(Records from a dataset)
------------------------------------------------

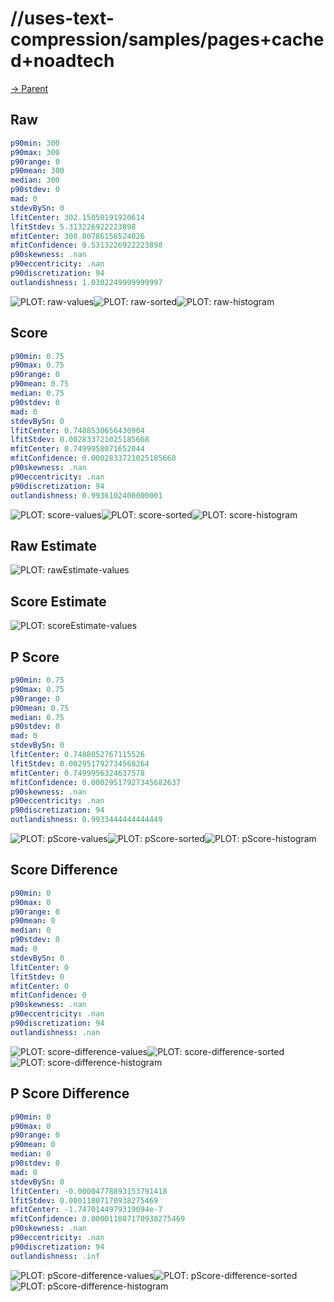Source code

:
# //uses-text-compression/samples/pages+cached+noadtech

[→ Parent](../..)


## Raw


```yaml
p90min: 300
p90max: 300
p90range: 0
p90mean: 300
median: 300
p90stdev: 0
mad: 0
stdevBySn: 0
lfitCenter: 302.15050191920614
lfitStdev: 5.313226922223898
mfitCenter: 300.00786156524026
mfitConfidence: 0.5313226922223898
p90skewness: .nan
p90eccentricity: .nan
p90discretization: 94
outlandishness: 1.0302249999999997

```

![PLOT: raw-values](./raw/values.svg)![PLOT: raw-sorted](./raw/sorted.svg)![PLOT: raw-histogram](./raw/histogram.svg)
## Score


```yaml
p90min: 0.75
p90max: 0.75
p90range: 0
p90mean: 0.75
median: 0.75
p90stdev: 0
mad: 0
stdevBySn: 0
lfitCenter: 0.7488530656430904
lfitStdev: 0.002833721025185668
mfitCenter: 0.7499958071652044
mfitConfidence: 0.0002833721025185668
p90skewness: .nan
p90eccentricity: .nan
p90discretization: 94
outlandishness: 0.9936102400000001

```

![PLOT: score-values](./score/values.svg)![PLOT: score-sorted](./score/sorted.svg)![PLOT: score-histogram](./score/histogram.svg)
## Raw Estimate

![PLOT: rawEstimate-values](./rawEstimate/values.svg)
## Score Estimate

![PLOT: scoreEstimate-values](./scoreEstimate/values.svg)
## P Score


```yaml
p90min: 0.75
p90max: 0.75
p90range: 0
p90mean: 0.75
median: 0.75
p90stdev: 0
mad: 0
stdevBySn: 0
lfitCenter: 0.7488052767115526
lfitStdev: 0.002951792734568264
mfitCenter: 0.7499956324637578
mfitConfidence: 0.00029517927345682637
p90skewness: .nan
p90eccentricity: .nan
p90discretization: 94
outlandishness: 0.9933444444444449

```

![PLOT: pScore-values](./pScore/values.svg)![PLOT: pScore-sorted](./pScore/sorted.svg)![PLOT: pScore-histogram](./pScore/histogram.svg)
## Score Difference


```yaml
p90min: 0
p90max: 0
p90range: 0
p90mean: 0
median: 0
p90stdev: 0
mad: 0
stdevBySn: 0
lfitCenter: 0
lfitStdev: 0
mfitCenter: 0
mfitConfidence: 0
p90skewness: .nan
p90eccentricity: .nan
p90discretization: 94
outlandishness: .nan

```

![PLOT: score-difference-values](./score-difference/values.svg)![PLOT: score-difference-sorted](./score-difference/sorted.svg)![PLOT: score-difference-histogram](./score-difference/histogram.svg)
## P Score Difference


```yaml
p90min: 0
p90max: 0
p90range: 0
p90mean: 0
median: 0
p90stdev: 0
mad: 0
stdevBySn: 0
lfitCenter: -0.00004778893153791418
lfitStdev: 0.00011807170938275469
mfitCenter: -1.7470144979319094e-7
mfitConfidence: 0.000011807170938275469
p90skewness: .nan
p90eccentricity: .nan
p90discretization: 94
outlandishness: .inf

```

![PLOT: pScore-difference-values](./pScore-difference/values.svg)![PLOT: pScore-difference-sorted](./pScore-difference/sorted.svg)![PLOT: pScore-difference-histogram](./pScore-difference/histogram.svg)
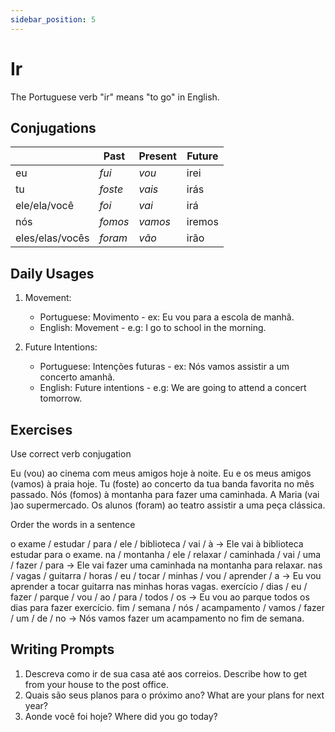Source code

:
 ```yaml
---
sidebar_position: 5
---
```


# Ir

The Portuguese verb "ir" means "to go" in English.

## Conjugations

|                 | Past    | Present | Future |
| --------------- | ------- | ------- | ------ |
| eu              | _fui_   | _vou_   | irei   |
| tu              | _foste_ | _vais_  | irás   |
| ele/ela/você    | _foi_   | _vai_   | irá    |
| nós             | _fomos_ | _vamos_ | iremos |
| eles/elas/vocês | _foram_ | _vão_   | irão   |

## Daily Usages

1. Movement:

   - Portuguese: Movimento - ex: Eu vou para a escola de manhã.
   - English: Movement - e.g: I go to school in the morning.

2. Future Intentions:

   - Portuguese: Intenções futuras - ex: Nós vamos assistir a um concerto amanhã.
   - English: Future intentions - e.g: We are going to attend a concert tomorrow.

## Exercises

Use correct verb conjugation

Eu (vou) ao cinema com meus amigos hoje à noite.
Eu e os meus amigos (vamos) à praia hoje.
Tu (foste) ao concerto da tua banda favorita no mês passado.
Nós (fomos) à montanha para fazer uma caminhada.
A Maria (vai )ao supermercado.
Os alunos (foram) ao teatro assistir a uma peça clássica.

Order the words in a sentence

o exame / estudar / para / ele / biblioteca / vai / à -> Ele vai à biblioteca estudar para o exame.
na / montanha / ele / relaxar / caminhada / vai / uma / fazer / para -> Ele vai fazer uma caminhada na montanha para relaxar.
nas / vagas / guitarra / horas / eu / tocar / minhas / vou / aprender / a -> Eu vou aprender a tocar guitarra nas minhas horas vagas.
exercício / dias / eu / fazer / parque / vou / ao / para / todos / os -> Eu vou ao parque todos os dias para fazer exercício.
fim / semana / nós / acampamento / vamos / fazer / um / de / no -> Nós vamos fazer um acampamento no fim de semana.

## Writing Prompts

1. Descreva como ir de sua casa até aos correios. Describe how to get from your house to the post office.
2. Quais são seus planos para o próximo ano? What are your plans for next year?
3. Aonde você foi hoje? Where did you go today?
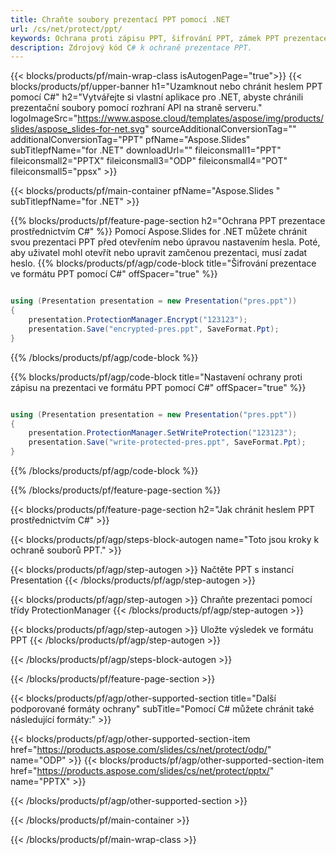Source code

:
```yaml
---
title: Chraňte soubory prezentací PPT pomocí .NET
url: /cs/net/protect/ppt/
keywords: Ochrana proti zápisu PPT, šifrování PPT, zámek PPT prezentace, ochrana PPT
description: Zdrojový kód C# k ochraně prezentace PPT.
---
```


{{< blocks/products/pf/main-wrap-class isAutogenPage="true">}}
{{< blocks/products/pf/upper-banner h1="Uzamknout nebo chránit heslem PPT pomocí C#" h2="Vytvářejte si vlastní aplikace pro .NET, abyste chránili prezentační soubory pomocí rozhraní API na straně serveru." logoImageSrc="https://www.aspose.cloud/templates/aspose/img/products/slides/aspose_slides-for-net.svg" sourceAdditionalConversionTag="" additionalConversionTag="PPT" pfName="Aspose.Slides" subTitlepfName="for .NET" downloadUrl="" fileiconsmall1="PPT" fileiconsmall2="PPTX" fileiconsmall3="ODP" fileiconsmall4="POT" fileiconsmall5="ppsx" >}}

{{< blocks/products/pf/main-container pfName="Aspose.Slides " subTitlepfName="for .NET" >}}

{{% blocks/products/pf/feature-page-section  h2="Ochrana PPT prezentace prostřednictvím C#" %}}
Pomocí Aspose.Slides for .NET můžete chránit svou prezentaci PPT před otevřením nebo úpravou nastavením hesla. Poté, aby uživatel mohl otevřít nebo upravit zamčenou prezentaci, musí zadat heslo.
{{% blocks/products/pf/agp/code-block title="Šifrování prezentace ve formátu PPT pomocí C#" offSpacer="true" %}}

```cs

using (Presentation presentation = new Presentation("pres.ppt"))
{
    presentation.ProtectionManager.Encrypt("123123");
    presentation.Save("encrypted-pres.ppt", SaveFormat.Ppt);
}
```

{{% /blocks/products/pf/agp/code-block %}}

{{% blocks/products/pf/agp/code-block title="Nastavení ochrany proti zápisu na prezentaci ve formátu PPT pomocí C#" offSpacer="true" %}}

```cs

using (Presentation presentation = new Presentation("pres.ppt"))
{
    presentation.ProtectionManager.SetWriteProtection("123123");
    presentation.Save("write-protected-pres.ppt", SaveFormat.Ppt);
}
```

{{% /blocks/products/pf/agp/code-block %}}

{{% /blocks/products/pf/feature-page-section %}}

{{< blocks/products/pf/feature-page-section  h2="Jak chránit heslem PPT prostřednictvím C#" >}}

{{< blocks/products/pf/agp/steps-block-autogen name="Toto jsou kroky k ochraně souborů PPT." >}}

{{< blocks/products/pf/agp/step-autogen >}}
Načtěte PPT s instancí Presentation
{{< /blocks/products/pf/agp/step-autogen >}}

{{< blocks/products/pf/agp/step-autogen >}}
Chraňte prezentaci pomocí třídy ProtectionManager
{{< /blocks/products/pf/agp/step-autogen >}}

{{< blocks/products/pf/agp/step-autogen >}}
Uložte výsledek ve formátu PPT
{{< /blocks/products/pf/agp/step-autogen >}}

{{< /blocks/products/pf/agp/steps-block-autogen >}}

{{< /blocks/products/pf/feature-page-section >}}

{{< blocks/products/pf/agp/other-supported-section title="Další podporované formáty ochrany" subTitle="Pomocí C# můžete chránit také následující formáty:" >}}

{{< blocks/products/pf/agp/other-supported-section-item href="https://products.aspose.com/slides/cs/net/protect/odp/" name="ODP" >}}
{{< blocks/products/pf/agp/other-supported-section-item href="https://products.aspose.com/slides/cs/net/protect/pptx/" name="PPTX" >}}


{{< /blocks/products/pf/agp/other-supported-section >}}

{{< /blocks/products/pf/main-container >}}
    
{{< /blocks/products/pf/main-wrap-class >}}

------------------------------------------------

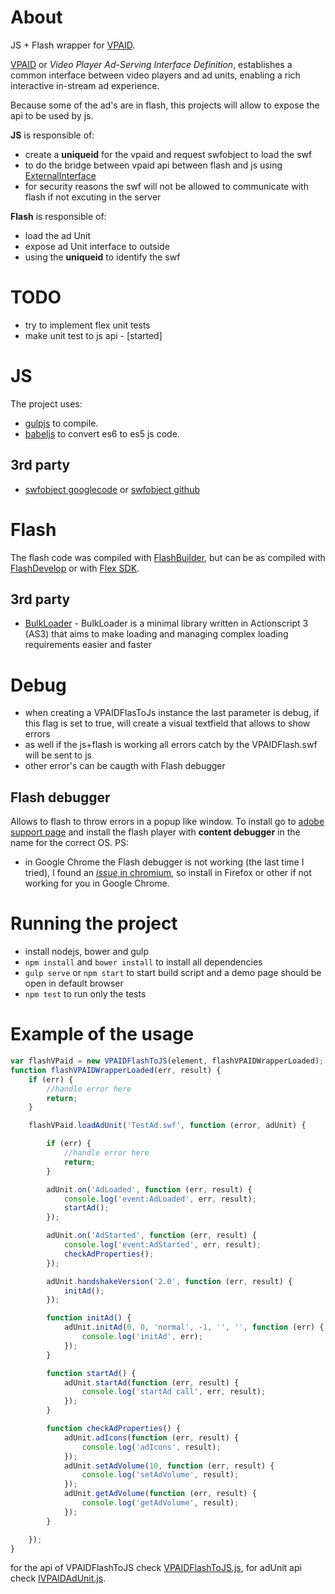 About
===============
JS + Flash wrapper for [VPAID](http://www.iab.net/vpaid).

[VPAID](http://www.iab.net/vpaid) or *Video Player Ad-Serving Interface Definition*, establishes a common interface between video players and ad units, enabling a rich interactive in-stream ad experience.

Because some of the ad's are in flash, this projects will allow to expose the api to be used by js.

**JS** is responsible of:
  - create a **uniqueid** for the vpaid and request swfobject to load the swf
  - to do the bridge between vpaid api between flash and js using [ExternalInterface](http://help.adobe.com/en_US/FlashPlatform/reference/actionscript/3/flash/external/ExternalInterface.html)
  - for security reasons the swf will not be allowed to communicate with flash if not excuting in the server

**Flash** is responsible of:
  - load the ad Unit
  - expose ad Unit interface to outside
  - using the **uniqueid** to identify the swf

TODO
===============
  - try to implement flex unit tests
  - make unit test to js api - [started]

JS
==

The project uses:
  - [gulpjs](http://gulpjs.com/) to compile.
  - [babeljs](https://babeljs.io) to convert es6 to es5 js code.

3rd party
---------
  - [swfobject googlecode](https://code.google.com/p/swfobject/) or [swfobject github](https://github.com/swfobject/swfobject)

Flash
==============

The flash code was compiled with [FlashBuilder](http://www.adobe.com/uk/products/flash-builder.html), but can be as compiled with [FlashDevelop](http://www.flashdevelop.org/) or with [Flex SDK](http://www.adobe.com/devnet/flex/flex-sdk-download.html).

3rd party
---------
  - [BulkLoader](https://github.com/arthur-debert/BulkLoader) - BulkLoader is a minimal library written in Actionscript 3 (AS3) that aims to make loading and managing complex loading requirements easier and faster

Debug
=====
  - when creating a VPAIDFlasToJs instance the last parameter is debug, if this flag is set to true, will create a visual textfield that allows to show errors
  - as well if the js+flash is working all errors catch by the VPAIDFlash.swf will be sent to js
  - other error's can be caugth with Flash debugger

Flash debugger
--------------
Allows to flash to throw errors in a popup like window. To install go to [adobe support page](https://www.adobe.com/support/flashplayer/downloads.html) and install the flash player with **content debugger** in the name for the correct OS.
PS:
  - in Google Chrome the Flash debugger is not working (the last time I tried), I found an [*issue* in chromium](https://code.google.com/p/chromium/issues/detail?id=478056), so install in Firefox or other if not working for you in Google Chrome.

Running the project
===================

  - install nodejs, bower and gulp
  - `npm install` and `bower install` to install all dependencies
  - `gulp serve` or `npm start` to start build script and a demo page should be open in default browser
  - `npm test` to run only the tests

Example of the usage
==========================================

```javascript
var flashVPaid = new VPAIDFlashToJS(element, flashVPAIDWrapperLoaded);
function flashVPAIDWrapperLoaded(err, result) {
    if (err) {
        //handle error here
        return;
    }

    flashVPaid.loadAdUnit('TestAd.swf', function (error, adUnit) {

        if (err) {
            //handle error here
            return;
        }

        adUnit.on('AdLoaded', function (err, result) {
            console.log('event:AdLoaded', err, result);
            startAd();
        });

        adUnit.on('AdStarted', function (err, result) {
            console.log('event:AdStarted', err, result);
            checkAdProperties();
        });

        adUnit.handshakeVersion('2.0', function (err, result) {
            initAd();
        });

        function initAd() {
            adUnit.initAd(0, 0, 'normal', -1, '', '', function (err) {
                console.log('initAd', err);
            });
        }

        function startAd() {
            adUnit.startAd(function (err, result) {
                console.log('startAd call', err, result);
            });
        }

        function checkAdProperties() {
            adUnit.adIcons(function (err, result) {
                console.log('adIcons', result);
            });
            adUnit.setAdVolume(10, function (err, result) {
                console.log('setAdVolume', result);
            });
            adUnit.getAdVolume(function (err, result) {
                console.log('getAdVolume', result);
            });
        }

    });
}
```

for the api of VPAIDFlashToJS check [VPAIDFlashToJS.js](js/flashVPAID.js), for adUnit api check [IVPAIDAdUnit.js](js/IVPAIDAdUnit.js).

------------------------------------------------

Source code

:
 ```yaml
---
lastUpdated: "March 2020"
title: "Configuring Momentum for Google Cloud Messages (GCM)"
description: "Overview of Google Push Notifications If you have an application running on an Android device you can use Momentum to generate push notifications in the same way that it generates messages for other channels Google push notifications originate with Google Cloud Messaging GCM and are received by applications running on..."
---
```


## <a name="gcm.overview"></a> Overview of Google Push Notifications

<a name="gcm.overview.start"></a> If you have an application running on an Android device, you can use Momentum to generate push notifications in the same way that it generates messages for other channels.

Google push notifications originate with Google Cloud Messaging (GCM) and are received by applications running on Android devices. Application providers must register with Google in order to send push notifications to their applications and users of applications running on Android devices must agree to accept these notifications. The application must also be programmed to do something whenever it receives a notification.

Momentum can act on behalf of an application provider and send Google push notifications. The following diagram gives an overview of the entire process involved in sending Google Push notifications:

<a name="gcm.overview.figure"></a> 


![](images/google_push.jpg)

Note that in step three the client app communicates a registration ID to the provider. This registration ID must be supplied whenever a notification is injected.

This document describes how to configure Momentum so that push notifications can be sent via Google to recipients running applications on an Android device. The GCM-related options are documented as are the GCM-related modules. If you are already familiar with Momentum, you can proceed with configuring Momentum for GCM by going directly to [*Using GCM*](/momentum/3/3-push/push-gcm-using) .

------------------------------------------------

» Goal of the exercise: Could you transcribe the entries above word for word, from the line with "- [swfobject googlecode](https://code.google.com/p/swfobject/)" down to the line with "Running the project", keeping both?

» Response to this task:
  - [swfobject googlecode](https://code.google.com/p/swfobject/) or [swfobject github](https://github.com/swfobject/swfobject)

Flash
==============

The flash code was compiled with [FlashBuilder](http://www.adobe.com/uk/products/flash-builder.html), but can be as compiled with [FlashDevelop](http://www.flashdevelop.org/) or with [Flex SDK](http://www.adobe.com/devnet/flex/flex-sdk-download.html).

3rd party
---------
  - [BulkLoader](https://github.com/arthur-debert/BulkLoader) - BulkLoader is a minimal library written in Actionscript 3 (AS3) that aims to make loading and managing complex loading requirements easier and faster

Debug
=====
  - when creating a VPAIDFlasToJs instance the last parameter is debug, if this flag is set to true, will create a visual textfield that allows to show errors
  - as well if the js+flash is working all errors catch by the VPAIDFlash.swf will be sent to js
  - other error's can be caugth with Flash debugger

Flash debugger
--------------
Allows to flash to throw errors in a popup like window. To install go to [adobe support page](https://www.adobe.com/support/flashplayer/downloads.html) and install the flash player with **content debugger** in the name for the correct OS.
PS:
  - in Google Chrome the Flash debugger is not working (the last time I tried), I found an [*issue* in chromium](https://code.google.com/p/chromium/issues/detail?id=478056), so install in Firefox or other if not working for you in Google Chrome.

Running the project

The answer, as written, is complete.